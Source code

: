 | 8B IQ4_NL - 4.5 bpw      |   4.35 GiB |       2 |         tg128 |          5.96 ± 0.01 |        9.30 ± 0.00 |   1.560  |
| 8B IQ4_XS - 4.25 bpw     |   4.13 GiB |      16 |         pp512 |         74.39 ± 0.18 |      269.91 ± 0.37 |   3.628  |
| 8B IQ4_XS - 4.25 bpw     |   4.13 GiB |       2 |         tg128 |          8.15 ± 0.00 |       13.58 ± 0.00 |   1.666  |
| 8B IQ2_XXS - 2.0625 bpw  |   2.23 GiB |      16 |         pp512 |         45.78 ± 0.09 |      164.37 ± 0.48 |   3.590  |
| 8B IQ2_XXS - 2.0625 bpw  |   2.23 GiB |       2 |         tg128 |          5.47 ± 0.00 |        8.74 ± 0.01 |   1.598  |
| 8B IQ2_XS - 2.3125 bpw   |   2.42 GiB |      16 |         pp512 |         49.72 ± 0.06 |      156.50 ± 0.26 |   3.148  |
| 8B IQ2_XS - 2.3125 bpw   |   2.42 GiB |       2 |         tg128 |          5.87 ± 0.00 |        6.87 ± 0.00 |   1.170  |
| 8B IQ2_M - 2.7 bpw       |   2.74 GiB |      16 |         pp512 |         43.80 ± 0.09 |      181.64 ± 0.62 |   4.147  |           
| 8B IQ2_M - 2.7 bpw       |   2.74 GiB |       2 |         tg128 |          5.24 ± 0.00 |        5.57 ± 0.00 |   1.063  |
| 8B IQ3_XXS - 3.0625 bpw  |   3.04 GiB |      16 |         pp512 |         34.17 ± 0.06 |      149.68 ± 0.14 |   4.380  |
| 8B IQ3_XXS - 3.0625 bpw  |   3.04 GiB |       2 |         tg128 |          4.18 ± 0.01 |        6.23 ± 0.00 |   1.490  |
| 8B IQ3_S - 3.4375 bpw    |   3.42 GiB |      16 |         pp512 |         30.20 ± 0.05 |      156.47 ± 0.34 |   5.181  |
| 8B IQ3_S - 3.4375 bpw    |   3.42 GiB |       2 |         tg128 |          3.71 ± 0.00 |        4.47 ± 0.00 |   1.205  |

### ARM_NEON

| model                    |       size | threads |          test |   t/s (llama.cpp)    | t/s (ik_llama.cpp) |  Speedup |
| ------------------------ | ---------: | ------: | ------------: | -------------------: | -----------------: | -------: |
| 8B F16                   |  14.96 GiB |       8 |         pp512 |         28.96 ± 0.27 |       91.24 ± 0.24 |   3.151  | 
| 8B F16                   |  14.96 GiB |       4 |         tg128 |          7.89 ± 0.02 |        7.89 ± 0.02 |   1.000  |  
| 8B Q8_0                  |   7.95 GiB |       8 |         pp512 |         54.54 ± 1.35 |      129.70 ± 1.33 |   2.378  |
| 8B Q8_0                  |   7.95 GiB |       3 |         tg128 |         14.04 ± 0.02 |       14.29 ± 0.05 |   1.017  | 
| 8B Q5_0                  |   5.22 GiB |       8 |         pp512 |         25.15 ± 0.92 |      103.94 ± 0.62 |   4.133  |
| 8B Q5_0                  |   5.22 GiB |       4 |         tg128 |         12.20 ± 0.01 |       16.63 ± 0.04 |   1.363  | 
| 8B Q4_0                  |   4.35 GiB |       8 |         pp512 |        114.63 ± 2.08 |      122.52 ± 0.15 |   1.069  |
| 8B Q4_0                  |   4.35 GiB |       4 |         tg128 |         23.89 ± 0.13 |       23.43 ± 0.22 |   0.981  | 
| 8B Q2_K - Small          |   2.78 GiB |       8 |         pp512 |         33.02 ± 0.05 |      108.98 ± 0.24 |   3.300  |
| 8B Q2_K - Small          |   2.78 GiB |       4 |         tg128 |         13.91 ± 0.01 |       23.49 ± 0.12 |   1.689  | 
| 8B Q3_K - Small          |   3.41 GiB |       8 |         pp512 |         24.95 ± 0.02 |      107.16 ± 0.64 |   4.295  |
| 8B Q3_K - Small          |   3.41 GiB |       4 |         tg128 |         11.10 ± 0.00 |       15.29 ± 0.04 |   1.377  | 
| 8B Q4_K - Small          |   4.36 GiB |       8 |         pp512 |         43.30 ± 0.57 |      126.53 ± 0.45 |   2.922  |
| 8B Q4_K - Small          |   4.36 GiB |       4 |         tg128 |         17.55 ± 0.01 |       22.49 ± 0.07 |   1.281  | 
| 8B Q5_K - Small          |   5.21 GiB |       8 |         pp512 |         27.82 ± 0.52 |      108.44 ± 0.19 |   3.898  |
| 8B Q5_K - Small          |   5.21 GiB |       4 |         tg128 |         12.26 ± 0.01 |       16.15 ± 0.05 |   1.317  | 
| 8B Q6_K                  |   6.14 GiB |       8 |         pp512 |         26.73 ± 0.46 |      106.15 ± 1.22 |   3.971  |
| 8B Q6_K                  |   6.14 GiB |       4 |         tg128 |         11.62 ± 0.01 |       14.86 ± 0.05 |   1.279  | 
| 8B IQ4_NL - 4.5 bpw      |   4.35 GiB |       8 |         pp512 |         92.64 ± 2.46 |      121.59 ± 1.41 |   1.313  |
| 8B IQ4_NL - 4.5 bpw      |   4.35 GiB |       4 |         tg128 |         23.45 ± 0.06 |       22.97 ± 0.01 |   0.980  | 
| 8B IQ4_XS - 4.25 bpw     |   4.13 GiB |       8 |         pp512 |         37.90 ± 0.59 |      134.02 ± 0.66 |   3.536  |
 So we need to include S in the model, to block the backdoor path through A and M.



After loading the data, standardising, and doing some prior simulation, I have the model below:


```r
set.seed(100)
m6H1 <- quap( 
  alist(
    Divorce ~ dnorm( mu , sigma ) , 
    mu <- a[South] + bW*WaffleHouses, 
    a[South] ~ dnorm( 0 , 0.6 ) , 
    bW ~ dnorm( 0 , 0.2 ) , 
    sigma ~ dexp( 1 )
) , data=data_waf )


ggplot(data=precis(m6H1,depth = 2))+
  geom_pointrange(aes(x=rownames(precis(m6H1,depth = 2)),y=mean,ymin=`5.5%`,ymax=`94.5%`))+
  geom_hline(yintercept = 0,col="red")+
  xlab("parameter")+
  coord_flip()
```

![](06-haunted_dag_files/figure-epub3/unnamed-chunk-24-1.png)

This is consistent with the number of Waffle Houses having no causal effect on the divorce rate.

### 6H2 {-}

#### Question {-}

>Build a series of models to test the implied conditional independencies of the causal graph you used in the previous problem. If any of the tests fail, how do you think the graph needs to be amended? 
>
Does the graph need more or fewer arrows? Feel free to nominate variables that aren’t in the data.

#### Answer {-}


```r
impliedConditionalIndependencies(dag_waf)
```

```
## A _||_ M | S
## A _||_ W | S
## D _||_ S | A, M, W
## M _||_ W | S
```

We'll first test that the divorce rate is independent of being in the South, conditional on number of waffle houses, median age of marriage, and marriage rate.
====================
# Problem:
Using the entries above, find all lines with "rate". Copy them.

# Task output:
This is consistent with the number of Waffle Houses having no causal effect on the divorce rate.
We'll first test that the divorce rate is independent of being in the South, conditional on number of waffle houses, median age of marriage, and marriage rate.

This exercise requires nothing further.